Historically, many computers had been built with quite small memories. A simple computer with only fixed-point operations on short words could have had a memory consisting of 4,096 words of 16 bits; a computer with hardware floating-point used to solve advanced mathematical problems could still have had a memory of only 32,768 words of 32 bits.

This doesn't really replace the von Neumann architecture with a new one. Even earlier computers, like the ENIAC, had only tiny memories, consisting of a few working numerical registers.

A massively-parallel computer that attempts to avoid the von Neumann bottleneck completely would, where a computer like the ENIAC would have made multiple passes over a long array of data, replace storing intermediate results in RAM with passing intermediate results along to the next computer. This is suitable to many types of problem, but if a step in a calculation requires, for example, access to a translate table, there is a problem.

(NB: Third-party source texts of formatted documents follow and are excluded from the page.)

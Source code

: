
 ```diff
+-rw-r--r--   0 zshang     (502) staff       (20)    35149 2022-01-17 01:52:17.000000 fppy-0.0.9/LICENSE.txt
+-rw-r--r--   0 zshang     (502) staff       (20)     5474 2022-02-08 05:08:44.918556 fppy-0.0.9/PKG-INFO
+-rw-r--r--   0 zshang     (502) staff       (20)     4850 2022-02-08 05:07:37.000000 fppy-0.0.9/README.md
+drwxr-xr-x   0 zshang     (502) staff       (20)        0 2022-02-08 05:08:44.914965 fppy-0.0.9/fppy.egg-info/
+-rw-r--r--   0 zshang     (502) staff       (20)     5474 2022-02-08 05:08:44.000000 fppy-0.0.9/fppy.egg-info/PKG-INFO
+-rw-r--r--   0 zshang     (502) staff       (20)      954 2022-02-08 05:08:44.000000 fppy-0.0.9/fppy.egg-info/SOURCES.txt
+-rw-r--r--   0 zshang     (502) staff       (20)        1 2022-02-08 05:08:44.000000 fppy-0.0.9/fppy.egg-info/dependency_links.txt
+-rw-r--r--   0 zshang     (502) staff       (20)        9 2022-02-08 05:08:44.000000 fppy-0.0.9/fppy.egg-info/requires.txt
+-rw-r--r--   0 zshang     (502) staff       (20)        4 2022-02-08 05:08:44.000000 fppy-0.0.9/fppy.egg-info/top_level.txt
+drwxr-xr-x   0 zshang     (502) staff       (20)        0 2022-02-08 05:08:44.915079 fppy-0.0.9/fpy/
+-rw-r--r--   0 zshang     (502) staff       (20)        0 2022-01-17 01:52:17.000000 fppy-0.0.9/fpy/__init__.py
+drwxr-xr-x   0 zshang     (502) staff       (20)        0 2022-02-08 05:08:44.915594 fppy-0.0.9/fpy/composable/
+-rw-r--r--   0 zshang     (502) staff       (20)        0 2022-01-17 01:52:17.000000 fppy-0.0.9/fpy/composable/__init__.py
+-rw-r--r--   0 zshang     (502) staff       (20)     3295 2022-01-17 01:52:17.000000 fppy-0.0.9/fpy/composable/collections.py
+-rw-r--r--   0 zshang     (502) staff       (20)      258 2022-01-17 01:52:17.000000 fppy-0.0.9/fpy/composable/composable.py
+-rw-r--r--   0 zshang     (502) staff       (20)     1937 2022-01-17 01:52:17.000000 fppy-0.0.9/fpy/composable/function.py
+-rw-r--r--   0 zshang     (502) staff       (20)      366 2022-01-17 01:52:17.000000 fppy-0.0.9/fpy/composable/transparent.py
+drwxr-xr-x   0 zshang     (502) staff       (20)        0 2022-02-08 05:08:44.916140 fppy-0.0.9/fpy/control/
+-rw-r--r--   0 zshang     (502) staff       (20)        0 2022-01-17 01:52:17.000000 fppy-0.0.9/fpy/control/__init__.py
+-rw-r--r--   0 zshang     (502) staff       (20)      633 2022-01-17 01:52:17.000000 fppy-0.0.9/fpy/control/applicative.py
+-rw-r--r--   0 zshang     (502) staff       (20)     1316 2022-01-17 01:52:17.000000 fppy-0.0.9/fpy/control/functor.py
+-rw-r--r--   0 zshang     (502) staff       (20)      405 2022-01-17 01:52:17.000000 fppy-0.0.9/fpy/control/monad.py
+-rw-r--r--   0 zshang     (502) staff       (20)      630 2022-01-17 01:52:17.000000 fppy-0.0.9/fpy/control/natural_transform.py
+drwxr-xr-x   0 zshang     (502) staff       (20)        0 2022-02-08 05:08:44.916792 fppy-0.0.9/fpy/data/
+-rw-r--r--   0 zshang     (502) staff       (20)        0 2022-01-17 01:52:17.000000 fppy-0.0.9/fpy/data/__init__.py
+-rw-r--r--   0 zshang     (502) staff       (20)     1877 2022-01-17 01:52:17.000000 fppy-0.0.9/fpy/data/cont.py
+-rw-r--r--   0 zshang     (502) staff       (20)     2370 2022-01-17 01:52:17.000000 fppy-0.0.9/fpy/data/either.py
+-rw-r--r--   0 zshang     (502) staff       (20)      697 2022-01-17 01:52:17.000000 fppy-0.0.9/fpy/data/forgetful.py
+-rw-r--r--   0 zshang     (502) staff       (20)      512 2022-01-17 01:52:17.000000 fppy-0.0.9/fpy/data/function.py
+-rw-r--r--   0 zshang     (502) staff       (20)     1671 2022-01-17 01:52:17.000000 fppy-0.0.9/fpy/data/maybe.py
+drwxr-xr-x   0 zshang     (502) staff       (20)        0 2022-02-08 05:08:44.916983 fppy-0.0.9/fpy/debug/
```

Even numerical problems which involve a three-dimensional array of points, each one interacting with its neighbors, require extra effort, but they can be handled, for example, by using a data stream consisting of 27 suitably offset copies of the array representing the space being simulated.

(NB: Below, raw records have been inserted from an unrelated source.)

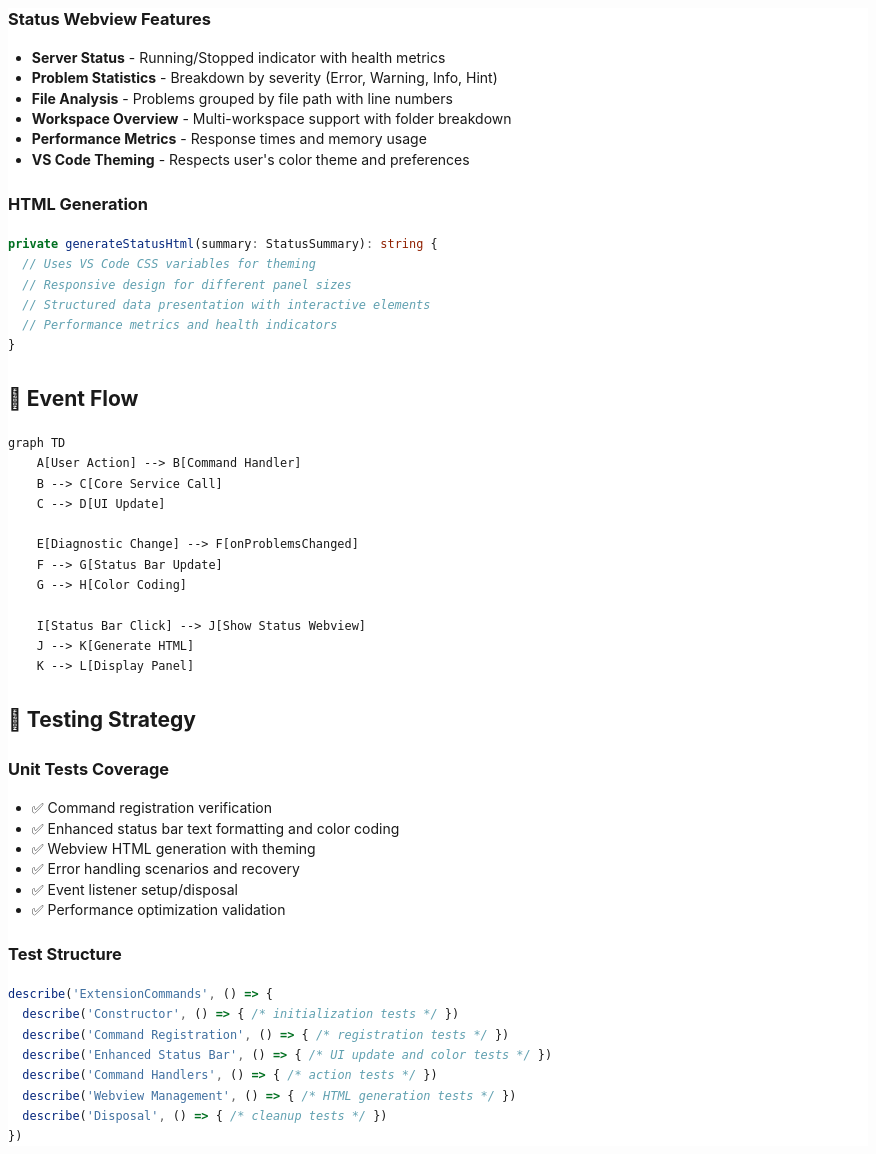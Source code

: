### Status Webview Features
- **Server Status** - Running/Stopped indicator with health metrics
- **Problem Statistics** - Breakdown by severity (Error, Warning, Info, Hint)
- **File Analysis** - Problems grouped by file path with line numbers
- **Workspace Overview** - Multi-workspace support with folder breakdown
- **Performance Metrics** - Response times and memory usage
- **VS Code Theming** - Respects user's color theme and preferences

### HTML Generation
```typescript
private generateStatusHtml(summary: StatusSummary): string {
  // Uses VS Code CSS variables for theming
  // Responsive design for different panel sizes
  // Structured data presentation with interactive elements
  // Performance metrics and health indicators
}
```

## 🔄 Event Flow

```mermaid
graph TD
    A[User Action] --> B[Command Handler]
    B --> C[Core Service Call]
    C --> D[UI Update]

    E[Diagnostic Change] --> F[onProblemsChanged]
    F --> G[Status Bar Update]
    G --> H[Color Coding]

    I[Status Bar Click] --> J[Show Status Webview]
    J --> K[Generate HTML]
    K --> L[Display Panel]
```

## 🧪 Testing Strategy

### Unit Tests Coverage
- ✅ Command registration verification
- ✅ Enhanced status bar text formatting and color coding
- ✅ Webview HTML generation with theming
- ✅ Error handling scenarios and recovery
- ✅ Event listener setup/disposal
- ✅ Performance optimization validation

### Test Structure
```typescript
describe('ExtensionCommands', () => {
  describe('Constructor', () => { /* initialization tests */ })
  describe('Command Registration', () => { /* registration tests */ })
  describe('Enhanced Status Bar', () => { /* UI update and color tests */ })
  describe('Command Handlers', () => { /* action tests */ })
  describe('Webview Management', () => { /* HTML generation tests */ })
  describe('Disposal', () => { /* cleanup tests */ })
})
```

Because such a computer would be somewhat specialized, and not only is the von Neumann architecture what programmers are used to, but it is also more flexible in handling any type of problem, and because memory is no longer so expensive that having some of it lie idle is a critical problem (in a computer composed of many arithmetic/logic units and very little memory, often many of those arithmetic/logic units would lie idle), while having many little von Neumann computers does much less to force programmers into new ways of thinking, it still seems like a simpler and more practical alternative.

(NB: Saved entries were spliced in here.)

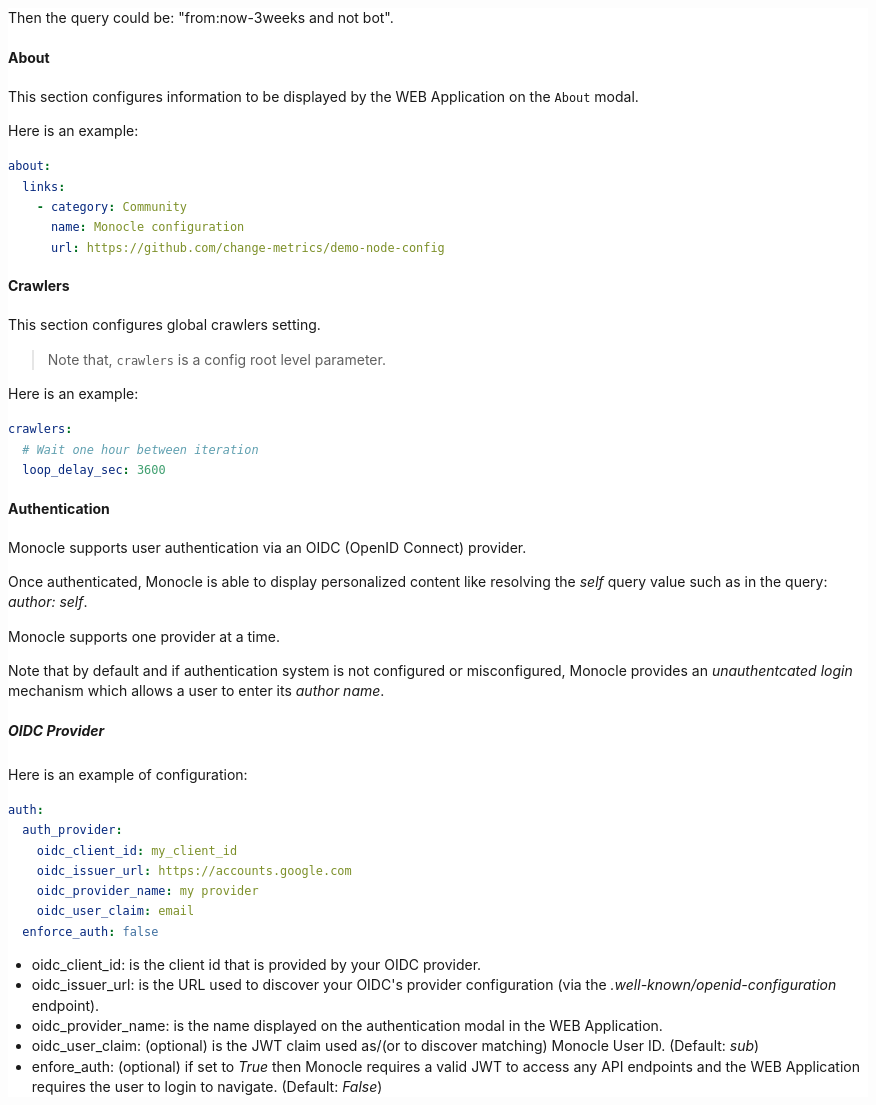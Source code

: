 Then the query could be: "from:now-3weeks and not bot".

#### About

This section configures information to be displayed by the WEB Application on the `About` modal.

Here is an example:

```YAML
about:
  links:
    - category: Community
      name: Monocle configuration
      url: https://github.com/change-metrics/demo-node-config
```

#### Crawlers

This section configures global crawlers setting.

> Note that, `crawlers` is a config root level parameter.

Here is an example:

```YAML
crawlers:
  # Wait one hour between iteration
  loop_delay_sec: 3600
```


#### Authentication

Monocle supports user authentication via an OIDC (OpenID Connect) provider.

Once authenticated, Monocle is able to display personalized content like resolving the
*self* query value such as in the query: *author: self*.

Monocle supports one provider at a time.

Note that by default and if authentication system is not configured or misconfigured,
Monocle provides an *unauthentcated login* mechanism which allows a user to enter its
*author name*.

##### OIDC Provider

Here is an example of configuration:

```YAML
auth:
  auth_provider:
    oidc_client_id: my_client_id
    oidc_issuer_url: https://accounts.google.com
    oidc_provider_name: my provider
    oidc_user_claim: email
  enforce_auth: false
```

- oidc_client_id: is the client id that is provided by your OIDC provider.
- oidc_issuer_url: is the URL used to discover your OIDC's provider
  configuration (via the *.well-known/openid-configuration* endpoint).
- oidc_provider_name: is the name displayed on the authentication modal in the WEB Application.
- oidc_user_claim: (optional) is the JWT claim used as/(or to discover matching) Monocle User ID. (Default: *sub*)
- enfore_auth: (optional) if set to *True* then Monocle requires a valid JWT to access any API endpoints and the
  WEB Application requires the user to login to navigate. (Default: *False*)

On the other hand, a dataflow architecture has one very great advantage over a conventional architecture for the problems which it can handle. As long as the number of steps in a calculation is less than the number of available ALUs, the computer will form an immense pipeline that will, after it produces the first result, continue producing results at the rate of one result in the time of a single elementary operation. In a more conventional parallel architecture, the temptation is strong, for simplicity in programming, to assign a long series of steps to one processor which could have been divided among several, thus limiting the overall speed of the calculation.

But even providing the modest degree of change, from one computer with a large, passive, memory to using memory that includes an internal processor every few kilobytes faces obstacles.

One obstacle to this is standardization. Another is whether this would be worth the effort. It is also not clear that simply because one can put sixteen megabytes of RAM on a chip, one can also put 2,048 microprocessors (one for each 4,096 16-bit words), or even 16 microprocessors (one for each 262,144 32-bit words), on that chip as well. Would these small microprocessors have to include hardware floating-point capability to be useful, or would smaller ones that can only do integer arithmetic on single bytes be appropriate?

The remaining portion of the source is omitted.